There is a “language deficit” in the United States.
Statistics are showing that the United States is lagging behind other countries in their fluency in foreign languages. Less than 20% of Americans are bilingual, while in the countries of the European Union, that value more than doubles to 56%. (And 28% know three!) Despite the demand for learning foreign languages, it seems that the amount of schools offering foreign languages is actually decreasing, mostly due to budget cuts due to No Child Left Behind. The percentage of secondary schools in the U.S. offering foreign languages has dropped from 52% in 1997 to 41% in 2008. Within that 41%, almost all of the schools only offer Western languages—Spanish, French, and German.

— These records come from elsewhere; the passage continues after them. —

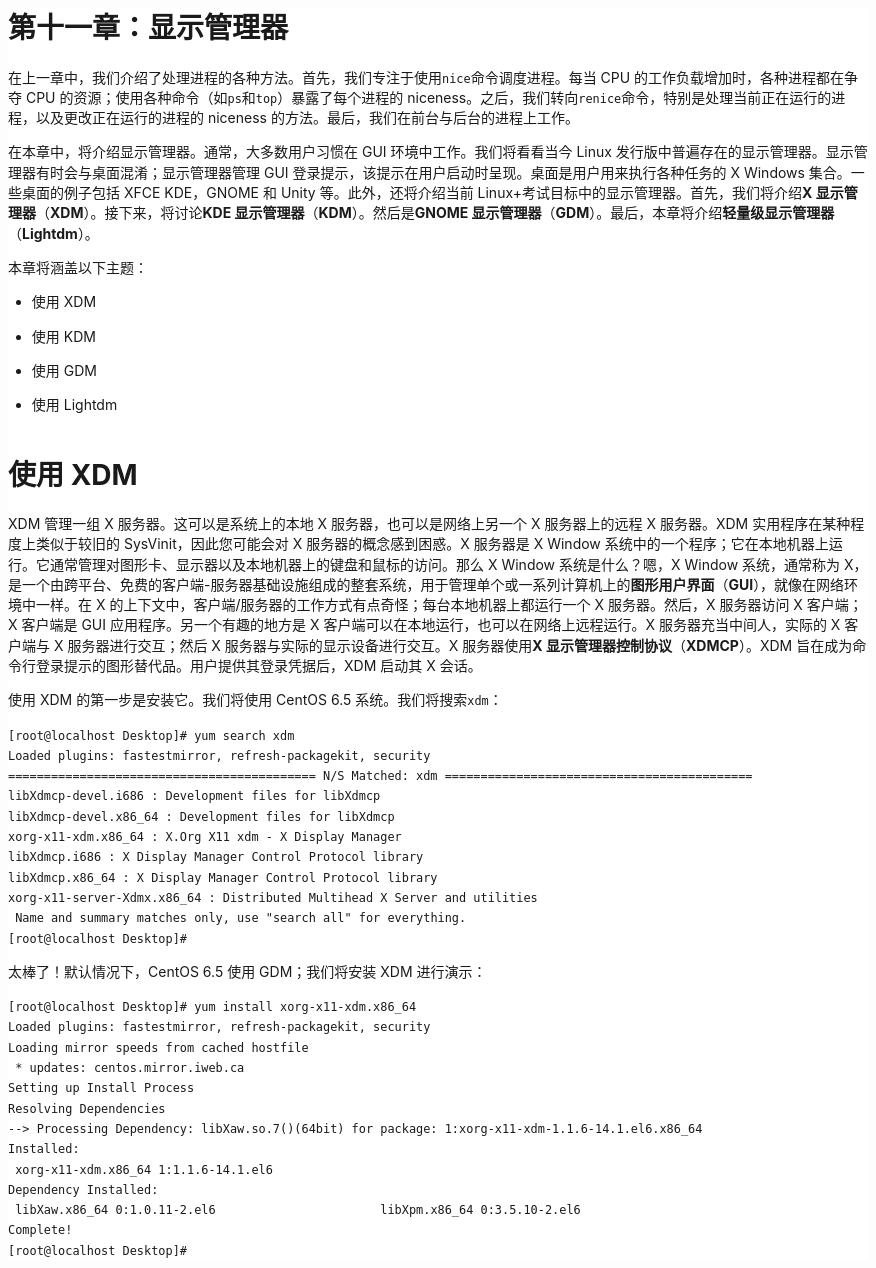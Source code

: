 # 第十一章：显示管理器

在上一章中，我们介绍了处理进程的各种方法。首先，我们专注于使用`nice`命令调度进程。每当 CPU 的工作负载增加时，各种进程都在争夺 CPU 的资源；使用各种命令（如`ps`和`top`）暴露了每个进程的 niceness。之后，我们转向`renice`命令，特别是处理当前正在运行的进程，以及更改正在运行的进程的 niceness 的方法。最后，我们在前台与后台的进程上工作。

在本章中，将介绍显示管理器。通常，大多数用户习惯在 GUI 环境中工作。我们将看看当今 Linux 发行版中普遍存在的显示管理器。显示管理器有时会与桌面混淆；显示管理器管理 GUI 登录提示，该提示在用户启动时呈现。桌面是用户用来执行各种任务的 X Windows 集合。一些桌面的例子包括 XFCE KDE，GNOME 和 Unity 等。此外，还将介绍当前 Linux+考试目标中的显示管理器。首先，我们将介绍**X 显示管理器**（**XDM**）。接下来，将讨论**KDE 显示管理器**（**KDM**）。然后是**GNOME 显示管理器**（**GDM**）。最后，本章将介绍**轻量级显示管理器**（**Lightdm**）。

本章将涵盖以下主题：

+   使用 XDM

+   使用 KDM

+   使用 GDM

+   使用 Lightdm

# 使用 XDM

XDM 管理一组 X 服务器。这可以是系统上的本地 X 服务器，也可以是网络上另一个 X 服务器上的远程 X 服务器。XDM 实用程序在某种程度上类似于较旧的 SysVinit，因此您可能会对 X 服务器的概念感到困惑。X 服务器是 X Window 系统中的一个程序；它在本地机器上运行。它通常管理对图形卡、显示器以及本地机器上的键盘和鼠标的访问。那么 X Window 系统是什么？嗯，X Window 系统，通常称为 X，是一个由跨平台、免费的客户端-服务器基础设施组成的整套系统，用于管理单个或一系列计算机上的**图形用户界面**（**GUI**），就像在网络环境中一样。在 X 的上下文中，客户端/服务器的工作方式有点奇怪；每台本地机器上都运行一个 X 服务器。然后，X 服务器访问 X 客户端；X 客户端是 GUI 应用程序。另一个有趣的地方是 X 客户端可以在本地运行，也可以在网络上远程运行。X 服务器充当中间人，实际的 X 客户端与 X 服务器进行交互；然后 X 服务器与实际的显示设备进行交互。X 服务器使用**X 显示管理器控制协议**（**XDMCP**）。XDM 旨在成为命令行登录提示的图形替代品。用户提供其登录凭据后，XDM 启动其 X 会话。

使用 XDM 的第一步是安装它。我们将使用 CentOS 6.5 系统。我们将搜索`xdm`：

```
[root@localhost Desktop]# yum search xdm
Loaded plugins: fastestmirror, refresh-packagekit, security
=========================================== N/S Matched: xdm ===========================================
libXdmcp-devel.i686 : Development files for libXdmcp
libXdmcp-devel.x86_64 : Development files for libXdmcp
xorg-x11-xdm.x86_64 : X.Org X11 xdm - X Display Manager
libXdmcp.i686 : X Display Manager Control Protocol library
libXdmcp.x86_64 : X Display Manager Control Protocol library
xorg-x11-server-Xdmx.x86_64 : Distributed Multihead X Server and utilities
 Name and summary matches only, use "search all" for everything.
[root@localhost Desktop]#
```

太棒了！默认情况下，CentOS 6.5 使用 GDM；我们将安装 XDM 进行演示：

```
[root@localhost Desktop]# yum install xorg-x11-xdm.x86_64
Loaded plugins: fastestmirror, refresh-packagekit, security
Loading mirror speeds from cached hostfile
 * updates: centos.mirror.iweb.ca
Setting up Install Process
Resolving Dependencies
--> Processing Dependency: libXaw.so.7()(64bit) for package: 1:xorg-x11-xdm-1.1.6-14.1.el6.x86_64
Installed:
 xorg-x11-xdm.x86_64 1:1.1.6-14.1.el6 
Dependency Installed:
 libXaw.x86_64 0:1.0.11-2.el6                       libXpm.x86_64 0:3.5.10-2.el6 
Complete!
[root@localhost Desktop]#
```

The amount of schools offering foreign languages is problematic, but the emphasis on just romantic languages in the schools that do is just as bad. I am not saying that the study of Spanish, French, or German is necessarily a bad thing, learning any second language has been proven to improve the brain’s cognitive function, and even offset memory problems like Alzheimer’s. However, the emphasis on the romantic languages is–dare I say it– out-of-date.
Americans have a tradition of learning these Western languages because of their common roots and economic competition–Western Europe was always our main contest in the race for global power. However, in this globalized era, language learners are better off learning languages known as “critical languages.” The National Security Education program has labeled certain languages as critical because there is a higher demand for trained speakers than the amount of bilingual speakers. Those languages also have political and economic relevance. Some examples include Chinese, Arabic, Korean, Russian, Japanese, Farsi, and Hindi. The deficits in the learning and teaching of these languages “negatively affect our national security, diplomacy, law enforcement, intelligence communities and cultural understanding.”
It seems to me that there is a major inconsistency in the demand for these languages and the action being taken to teach them to Americans. It is also important to note that studying a critical language may not be as appealing to English speakers because of their nature–critical languages tend to have wildly different alphabets and grammar structures. Another aspect to note is that most of the languages deemed critical come from countries with vastly different cultural backgrounds, which may seem daunting to a student. However, this is extremely relevant because the countries where these languages are spoken tend to have key relationships with the United States, and understanding a culture starts with understanding their language. Fostering these diplomatic relationships relies on that understanding.
The National Security Education program and other institutes have responded to the deficit by offering scholarships for students to become fluent in critical languages. This can be an attractive to students trying to decide on a language, who have an option to study one. But the issue stands that too few schools are offering them. Chinese, a popular critical language is being offered in 4% of American schools with foreign languages compared to the 93% offering Spanish.
It may be easier for schools to find teachers fluent in Western languages, but if the goal of education in America is to produce competitive global citizens, than it is wise to invest in critical language education for high school and middle school students.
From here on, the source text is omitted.